You know you're super-preggo when your students go from casually and jokingly asking you what to do if you go into labor during class to wanting a full-blown written plan on what to do. This conversation is followed by the male students asking if they'll get in trouble for dismissing themselves from class if this happens because, although they've seen the video in biology class, they don't want to experience anything in real life.
You know you're super preggo when the janitor at work is comfortable asking you about your pregnancy and when you are due because, for awhile, "it was hard to tell" and he "didn't want to assume anything," but now he "knows for sure" I am definitely pregnant.
When people at work start asking you "When is your final day?" and commenting "Wow, you're looking big!" without shame...
PS-it is still not OK to comment on how big I look, and when you see a puddle of water under me, that's my last day! (comeback courtesy of DH)
When your DH is entertained by the feat of gymnastics you have to perform in the morning just to get your pants on.
When a walk to the bakery across the street involves a bathroom stop on the way there and a bathroom stop on the way back!
When you've gotten so used to people smiling at you and holding doors for you that it's sort of a shock when someone on the road is an a$shole to you. Maybe if they knew you were pregnant, they wouldn't have ridden your bumper / cut you off / not let you into the lane! (Maybe...)
Ummm - this, yes absolutely, I was thinking this on the way home today.
When your ticker changes to a watermelon and you cry a little...
What the guy at work brings back cookies for you for lunch because you had a slight emotional breakdown at 11:30 this morning.
When notice stretch marks in mirror on the underside of your belly (the side you can't see) and don't get upset because it's just a sign your getting closer and closer.
When your feet get so swollen, you wonder what the pedicure guy will think having to paint the toenails of two meat loafs.
When it gets to the point that people giving you baby gifts anymore results in the thought, "oh crap, another thank you letter" (I'm sorry that one is really bad and hateful, forgive me).
when a random male cashier at JC Penney asks you twice if you would like him to find you a place to sit down.
when a strange old lady at Big Lots points to a kid with a mohawk and then to your belly and says, "I hope yours doesn't look like that."
when you realize your ticker went to watermelon and you are officially out of bigger fruits.
when DH insists on helping you up from the couch every time you have to go pee and refers to you as looking like "a cute little beetle on its back."
When your 4 year old gives your belly the side eye and then asks, "so, are you wearing daddy's clothing now???" HAHAHA!!!!
You can clean up almost an entire living room full of toys with your feet....and your kids are doing the same thing behind you!!!
TTC #2 since 1/1/13
I love all of these! Especially the picking up of toys with your feet. I totally do that one. Also having DH help me out of my chair 20 times a night to pee.
MIne- you peed on yourself for the first time since you were a little kid.
-you rest your bowl of cereal on your belly like a table top.
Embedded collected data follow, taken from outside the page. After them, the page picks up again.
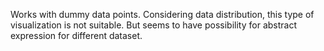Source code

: Works with dummy data points. Considering data distribution, this type of visualization is not suitable. But seems to have possibility for abstract expression for different dataset. 
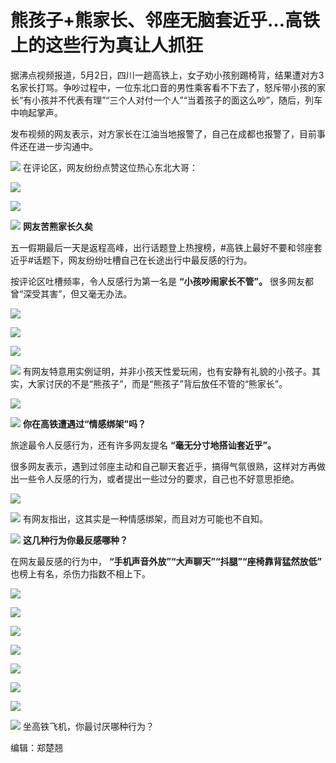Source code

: # 熊孩子+熊家长、邻座无脑套近乎…高铁上的这些行为真让人抓狂

据沸点视频报道，5月2日，四川一趟高铁上，女子劝小孩别踢椅背，结果遭对方3名家长打骂。争吵过程中，一位东北口音的男性乘客看不下去了，怒斥带小孩的家长“有小孩并不代表有理”“三个人对付一个人”“当着孩子的面这么吵”，随后，列车中响起掌声。

发布视频的网友表示，对方家长在江油当地报警了，自己在成都也报警了，目前事件还在进一步沟通中。

![](https://inews.gtimg.com/news_bt/O539EqDXBLfS7cLrGeOz9-Mk3DJ7ZHDr8g_tKmIzoaDqMAA/1000)
在评论区，网友纷纷点赞这位热心东北大哥：

![](https://inews.gtimg.com/news_bt/O0L8U-ulWWwiEe1xEI5eLkbP0m_aDZmXpsQ3aZunGzgMAAA/1000)

![](https://inews.gtimg.com/news_bt/OAsp6AYD3G_LbdhqtxR548epFjlH1LCOVhugQ4Jl8B3AEAA/1000)

![](https://inews.gtimg.com/news_bt/OnI2QfQ0OxvS1H7CCKvsdHVqp22Oy0Lw_SWcOxoG5dlGEAA/1000)
**网友苦熊家长久矣**

五一假期最后一天是返程高峰，出行话题登上热搜榜，#高铁上最好不要和邻座套近乎#话题下，网友纷纷吐槽自己在长途出行中最反感的行为。

按评论区吐槽频率，令人反感行为第一名是 **“小孩吵闹家长不管”。** 很多网友都曾“深受其害”，但又毫无办法。

![](https://inews.gtimg.com/news_bt/OxPT9Nr6YVbpJOu-QXFMHp1OH0m2TWuL1WlDxv0osfeqAAA/1000)

![](https://inews.gtimg.com/news_bt/Ow2SJNYT83UMEA2H2iis6lEKGvP6hXFlOKAtTuM_TJvIQAA/1000)

![](https://inews.gtimg.com/news_bt/ONkzyDWZrqvG8IxWmKmfXQJhOkMS5tFbClQp7DpLoXJI4AA/1000)

![](https://inews.gtimg.com/news_bt/O1XoX7A_yG382-mRVWhJQdCCpqPDjBiltzynSshChNrdkAA/1000)
有网友特意用实例证明，并非小孩天性爱玩闹，也有安静有礼貌的小孩子。其实，大家讨厌的不是“熊孩子”，而是“熊孩子”背后放任不管的“熊家长”。

![](https://inews.gtimg.com/news_bt/O0-SEROxN86bTh3t9WmYWH0GAAvd74YtbEuL3BcTOziAkAA/1000)

![](https://inews.gtimg.com/news_bt/O2_qC6ybCZeSEz4YhbkFReq_a3-GcvXFGecLG6oZT4FJAAA/1000)
**你在高铁遭遇过“情感绑架”吗？**

旅途最令人反感行为，还有许多网友提名 **“毫无分寸地搭讪套近乎”。**

很多网友表示，遇到过邻座主动和自己聊天套近乎，搞得气氛很熟，这样对方再做出一些令人反感的行为，或者提出一些过分的要求，自己也不好意思拒绝。

![](https://inews.gtimg.com/news_bt/OHNULcDEv49kmpyZflsBLagSCUOtaL-YQ1Tes2ARWsH1MAA/1000)

![](https://inews.gtimg.com/news_bt/ONry0EZ5Cf1B4eGkk5BLcgwrJvnbYHUlF90cmcP3XRCc4AA/1000)
有网友指出，这其实是一种情感绑架，而且对方可能也不自知。

![](https://inews.gtimg.com/news_bt/OlCw7_rsl57WfnAkn0HP0nlaS2AjYH7z1b4m41kUtf-FIAA/1000)
**这几种行为你最反感哪种？**

在网友最反感的行为中， **“手机声音外放”“大声聊天”“抖腿”“座椅靠背猛然放低”** 也榜上有名，杀伤力指数不相上下。

![](https://inews.gtimg.com/news_bt/Oh5PqBsmGN8OTjmDDy4ZjgA4WiICXhnWBhYFjS9SBILl4AA/1000)

![](https://inews.gtimg.com/news_bt/Oyj1PrU4eKfysA63ZnyWB4HyjEAgl_nTrJz6EYXCgYlDkAA/1000)

![](https://inews.gtimg.com/news_bt/Ouo9bfTNUfqZbnIHgUbaId-lbI9w0nRspJCzd5b81gUx4AA/1000)

![](https://inews.gtimg.com/news_bt/OYaVdsNRw1EFstQOYvvJvKGuiAwklLGUBclsS1t-ttng4AA/1000)

![](https://inews.gtimg.com/news_bt/Ody-Da6MoVsjlECuj5R1wcya1pVC6X1zZSvGCSw2wcyLEAA/1000)

![](https://inews.gtimg.com/news_bt/O515wuqfNn-C9AgUeGBSb7x9EW1xtJLtOu7rGe79TIuqQAA/1000)

![](https://inews.gtimg.com/news_bt/OOFJF5TCl9ZgEO5JlYYBQZRNkltWBGZ0hNjcJlyXGdlfwAA/1000)

![](https://inews.gtimg.com/news_bt/OY_CeF5Xg4yVwLYV2vD5ucdu1rBDt3eD_tNJq_1hZNYVUAA/1000)
坐高铁飞机，你最讨厌哪种行为？

编辑：郑楚翘


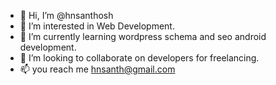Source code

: - 👋 Hi, I’m @hnsanthosh
- 👀 I’m interested in Web Development.
- 🌱 I’m currently learning wordpress schema and seo android development.
- 💞️ I’m looking to collaborate on developers for freelancing. 
- 📫 you reach me hnsanth@gmail.com

<!---
hnsanthosh/hnsanthosh is a ✨ special ✨ repository because its `README.md` (this file) appears on your GitHub profile.
You can click the Preview link to take a look at your changes.
--->
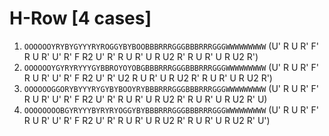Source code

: # H-Row [4 cases]

1. `OOOOOOYRYBYGYYYRYROGGYBYBOOBBBRRRGGGBBBRRRGGGWWWWWWWWW` (U' R U R' F' R U R' U' R' F R2 U' R' R U R' U R U2 R' R U R' U R U2 R')
1. `OOOOOOYGYRYRYYYGYBBROYOYOBGBBBRRRGGGBBBRRRGGGWWWWWWWWW` (U' R U R' F' R U R' U' R' F R2 U' R' U2 R U R' U R U2 R' R U R' U R U2 R')
1. `OOOOOOGGORYBYYYRYGYBYBOOYRYBBBRRRGGGBBBRRRGGGWWWWWWWWW` (U' R U R' F' R U R' U' R' F R2 U' R' R U R' U R U2 R' R U R' U R U2 R' U)
1. `OOOOOOOOBGYRYYYBYRYRYOGGYBYBBBRRRGGGBBBRRRGGGWWWWWWWWW` (U' R U R' F' R U R' U' R' F R2 U' R' R U R' U R U2 R' R U R' U R U2 R' U')

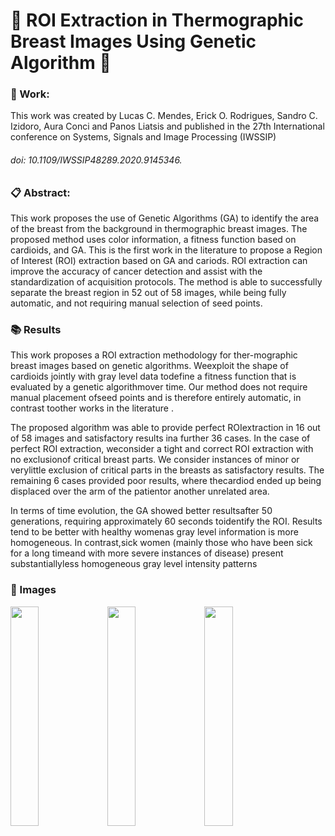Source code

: # :scroll: ROI Extraction in Thermographic Breast Images Using Genetic Algorithm :scroll:

### :dart: Work:

This work was created by Lucas C. Mendes, Erick O. Rodrigues, Sandro C. Izidoro, Aura Conci and Panos Liatsis and published in the 27th International conference on Systems, Signals and Image Processing (IWSSIP)

###### doi: 10.1109/IWSSIP48289.2020.9145346.

### :clipboard: Abstract:

This work proposes the use of Genetic Algorithms (GA) to identify the area of the breast from the background in thermographic breast images. The proposed method uses color information, a fitness function based on cardioids, and GA. This is the first work in the literature to propose a Region of Interest (ROI) extraction based on GA and cariods. ROI extraction can improve the accuracy of cancer detection and assist with the standardization of acquisition protocols. The method is able to successfully separate the breast region in 52 out of 58 images, while being fully automatic, and not requiring manual selection of seed points.

### :books: Results

This work proposes a ROI extraction methodology for ther-mographic  breast  images  based  on  genetic  algorithms.  Weexploit  the  shape  of  cardioids  jointly  with  gray  level  data  todefine a fitness function that is evaluated by a genetic algorithmover  time.  Our  method  does  not  require  manual  placement  ofseed  points  and  is  therefore  entirely  automatic,  in  contrast  toother works in the literature .

The  proposed  algorithm  was  able  to  provide  perfect  ROIextraction  in  16  out  of  58  images  and  satisfactory  results  ina  further  36  cases.  In  the  case  of  perfect  ROI  extraction,  weconsider  a  tight  and  correct  ROI  extraction  with  no  exclusionof critical breast parts. We consider instances of minor or verylittle  exclusion  of  critical  parts  in  the  breasts  as  satisfactory results. The remaining 6 cases provided poor results, where thecardiod  ended  up  being  displaced  over  the  arm  of  the  patientor another unrelated area. 

In  terms  of  time  evolution,  the  GA  showed  better  resultsafter  50  generations,  requiring  approximately  60  seconds  toidentify the ROI. Results tend to be better with healthy womenas  gray  level  information  is  more  homogeneous.  In  contrast,sick women (mainly those who have been sick for a long timeand with more severe instances of disease) present substantiallyless homogeneous gray level intensity patterns

### :file_folder: Images
<div>
<img width='30%' src='https://user-images.githubusercontent.com/26746227/88820819-32753e00-d198-11ea-974d-cbd309c3d3b4.jpg'/>
<img width='30%' src='https://user-images.githubusercontent.com/26746227/88820844-3b660f80-d198-11ea-8dd0-7bb995d97d0f.jpg' />
<img width='30%' src='https://user-images.githubusercontent.com/26746227/88820852-3c973c80-d198-11ea-94ee-c52c3c064e2f.jpg' />
</div>

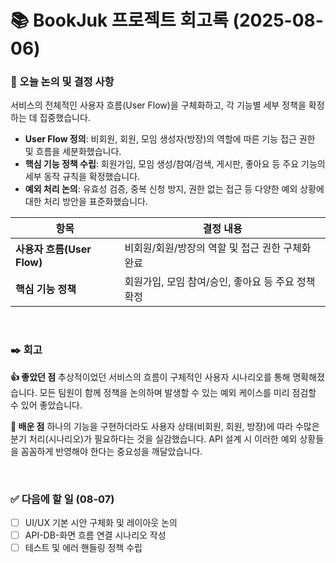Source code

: # 📚 BookJuk 프로젝트 회고록 (2025-08-06)

### 📌 오늘 논의 및 결정 사항
서비스의 전체적인 사용자 흐름(User Flow)을 구체화하고, 각 기능별 세부 정책을 확정하는 데 집중했습니다.

- **User Flow 정의**: 비회원, 회원, 모임 생성자(방장)의 역할에 따른 기능 접근 권한 및 흐름을 세분화했습니다.
- **핵심 기능 정책 수립**: 회원가입, 모임 생성/참여/검색, 게시판, 좋아요 등 주요 기능의 세부 동작 규칙을 확정했습니다.
- **예외 처리 논의**: 유효성 검증, 중복 신청 방지, 권한 없는 접근 등 다양한 예외 상황에 대한 처리 방안을 표준화했습니다.

| 항목 | 결정 내용 |
| --- | --- |
| **사용자 흐름(User Flow)** | 비회원/회원/방장의 역할 및 접근 권한 구체화 완료 |
| **핵심 기능 정책** | 회원가입, 모임 참여/승인, 좋아요 등 주요 정책 확정 |

<br>

### ✒️ 회고

**👍 좋았던 점**
추상적이었던 서비스의 흐름이 구체적인 사용자 시나리오를 통해 명확해졌습니다. 모든 팀원이 함께 정책을 논의하며 발생할 수 있는 예외 케이스를 미리 점검할 수 있어 좋았습니다.

**🤔 배운 점**
하나의 기능을 구현하더라도 사용자 상태(비회원, 회원, 방장)에 따라 수많은 분기 처리(시나리오)가 필요하다는 것을 실감했습니다. API 설계 시 이러한 예외 상황들을 꼼꼼하게 반영해야 한다는 중요성을 깨달았습니다.

<br>

### ✅ 다음에 할 일 (08-07)
- [ ] UI/UX 기본 시안 구체화 및 레이아웃 논의
- [ ] API-DB-화면 흐름 연결 시나리오 작성
- [ ] 테스트 및 에러 핸들링 정책 수립
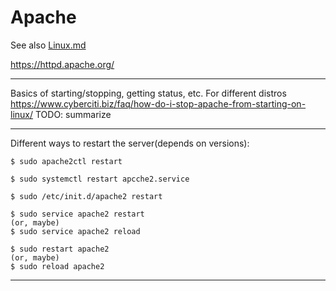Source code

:# Apache

See also
 [Linux.md](Linux.md)

https://httpd.apache.org/

---

Basics of starting/stopping, getting status, etc. For different distros
https://www.cyberciti.biz/faq/how-do-i-stop-apache-from-starting-on-linux/
TODO: summarize

---

Different ways to restart the server(depends on versions):

    $ sudo apache2ctl restart

    $ sudo systemctl restart apcche2.service
    
    $ sudo /etc/init.d/apache2 restart

    $ sudo service apache2 restart
    (or, maybe) 
    $ sudo service apache2 reload
        
    $ sudo restart apache2
    (or, maybe)
    $ sudo reload apache2
        
---
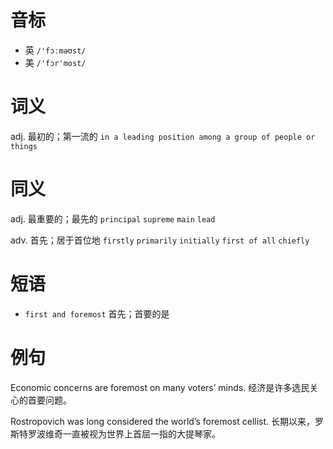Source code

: # 音标

- 英 `/'fɔːməʊst/`
- 美 `/'fɔr'most/`

# 词义

adj. 最初的；第一流的
`in a leading position among a group of people or things`

# 同义

adj. 最重要的；最先的
`principal` `supreme` `main` `lead`

adv. 首先；居于首位地
`firstly` `primarily` `initially` `first of all` `chiefly`

# 短语

- `first and foremost` 首先；首要的是

# 例句

Economic concerns are foremost on many voters’ minds.
经济是许多选民关心的首要问题。

Rostropovich was long considered the world’s foremost cellist.
长期以来，罗斯特罗波维奇一直被视为世界上首屈一指的大提琴家。


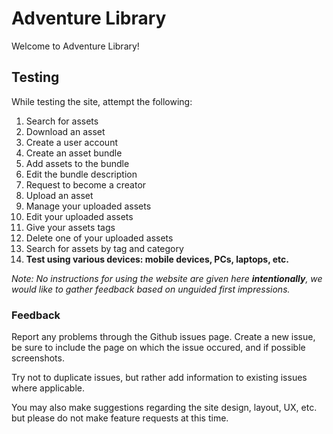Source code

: # Adventure Library
Welcome to Adventure Library!

## Testing
While testing the site, attempt the following:
1. Search for assets
2. Download an asset
3. Create a user account
4. Create an asset bundle
5. Add assets to the bundle
6. Edit the bundle description
7. Request to become a creator
8. Upload an asset
9. Manage your uploaded assets
10. Edit your uploaded assets
11. Give your assets tags
12. Delete one of your uploaded assets
13. Search for assets by tag and category
14. **Test using various devices: mobile devices, PCs, laptops, etc.**

*Note: No instructions for using the website are given here **intentionally**, we would like to gather feedback based on unguided first impressions.*

### Feedback
Report any problems through the Github issues page. Create a new issue, be sure to include the page on which the issue occured, and if possible screenshots.

Try not to duplicate issues, but rather add information to existing issues where applicable.

You may also make suggestions regarding the site design, layout, UX, etc. but please do not make feature requests at this time. 
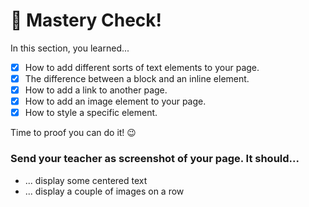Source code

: # 💪 Mastery Check!

In this section, you learned...

* [x] How to add different sorts of text elements to your page.
* [x] The difference between a block and an inline element.
* [x] How to add a link to another page.
* [x] How to add an image element to your page.
* [x] How to style a specific element.

Time to proof you can do it! 😉

### Send your teacher as screenshot of your page. It should...
* ... display some centered text
* ... display a couple of images on a row


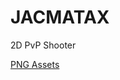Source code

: # JACMATAX
2D PvP Shooter


[PNG Assets](https://drive.google.com/drive/folders/17hyEkZ_eHNQVQc7du_nVDiDBLLq9SxBp?usp=sharing)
... when you need your husband to actually PUSH you out of bed because you can't sit up or roll
... when putting on socks is an olympic event
you make your husband cut and paint your toe nails because you cant reach...
getting off the floor looks like a break dancing move you haven't mastered yet...
you wake up and 1 or both of your arms are asleep and it hurts to make a fist because your hands are so swollen...
you have to pull your pants down to your ankles to wipe bc your belly is so big you wouldnt otherwise reach...
among many others...
When you make so much noise getting out of bed 17 times a night to pee, that not only does it wake up DH, he asks if you're okay and if you need help. (My DH could sleep through a tornado ripping the roof off our house...)
When getting out of the bathtub requires help.
When you have to use a full length mirror, a hand held mirror and a chair to shave your lady parts.
When you give a deep, heart felt apology to the friend whose house you spend the most time at incase your water breaks while there and a plan on what to do if it happens.
LOL this!
ALL OF THESE!!! My hands hurt so bad last night..freaking humidity just wont go away!! I'm over the rain in the NJ/NY area! GO AWAY and let fall in please!!
Thanks to this board I just had to go clean up as I laughed and peed myself just a little. Luckily I'm used to that and was mostly prepared :-D
Customers say you must be ready to pop because you're walking like it hurts. (Well duh, I have a baby head in my pelvis)
Every motion you make is accompanied by a grunt or an ouch because of all the pelvic pressure.
3 straight hours of sleep is a good night.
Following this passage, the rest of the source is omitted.